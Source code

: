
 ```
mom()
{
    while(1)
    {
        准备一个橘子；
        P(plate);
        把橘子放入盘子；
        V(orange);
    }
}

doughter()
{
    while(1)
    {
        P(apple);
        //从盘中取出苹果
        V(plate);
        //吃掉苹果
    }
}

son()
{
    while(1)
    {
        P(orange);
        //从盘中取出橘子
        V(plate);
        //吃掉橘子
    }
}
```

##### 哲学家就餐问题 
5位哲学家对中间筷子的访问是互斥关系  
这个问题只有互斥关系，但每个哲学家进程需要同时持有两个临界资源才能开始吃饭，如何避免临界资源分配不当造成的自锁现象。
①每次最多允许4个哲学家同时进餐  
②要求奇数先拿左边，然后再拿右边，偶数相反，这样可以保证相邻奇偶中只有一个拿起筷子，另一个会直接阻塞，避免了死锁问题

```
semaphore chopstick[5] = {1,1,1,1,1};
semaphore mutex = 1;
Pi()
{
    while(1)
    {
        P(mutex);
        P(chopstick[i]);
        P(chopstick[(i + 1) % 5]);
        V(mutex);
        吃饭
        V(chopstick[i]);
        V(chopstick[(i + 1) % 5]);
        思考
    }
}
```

______

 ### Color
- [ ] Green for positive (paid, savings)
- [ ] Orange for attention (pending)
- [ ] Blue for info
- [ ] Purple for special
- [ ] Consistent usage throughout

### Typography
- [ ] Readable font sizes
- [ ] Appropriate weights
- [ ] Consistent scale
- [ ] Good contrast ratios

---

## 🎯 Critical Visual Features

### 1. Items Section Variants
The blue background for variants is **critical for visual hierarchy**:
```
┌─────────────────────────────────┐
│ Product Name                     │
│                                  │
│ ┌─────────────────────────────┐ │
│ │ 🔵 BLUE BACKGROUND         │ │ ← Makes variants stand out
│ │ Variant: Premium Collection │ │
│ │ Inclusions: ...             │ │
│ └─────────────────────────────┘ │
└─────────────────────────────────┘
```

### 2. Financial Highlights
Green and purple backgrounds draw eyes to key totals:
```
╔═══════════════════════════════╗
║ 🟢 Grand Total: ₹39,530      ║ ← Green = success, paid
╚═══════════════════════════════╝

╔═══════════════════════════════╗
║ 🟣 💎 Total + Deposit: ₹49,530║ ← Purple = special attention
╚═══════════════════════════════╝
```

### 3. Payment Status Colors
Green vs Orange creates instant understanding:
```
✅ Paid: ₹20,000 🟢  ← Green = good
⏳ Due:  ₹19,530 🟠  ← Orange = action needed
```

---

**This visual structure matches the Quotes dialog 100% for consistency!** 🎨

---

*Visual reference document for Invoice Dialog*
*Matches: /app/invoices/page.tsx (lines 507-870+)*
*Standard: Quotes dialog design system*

______

**Required action**.
Among the records above, find each line containing the string "semaphore" and copy it.

**Exercise output**.
semaphore chopstick[5] = {1,1,1,1,1};
semaphore mutex = 1;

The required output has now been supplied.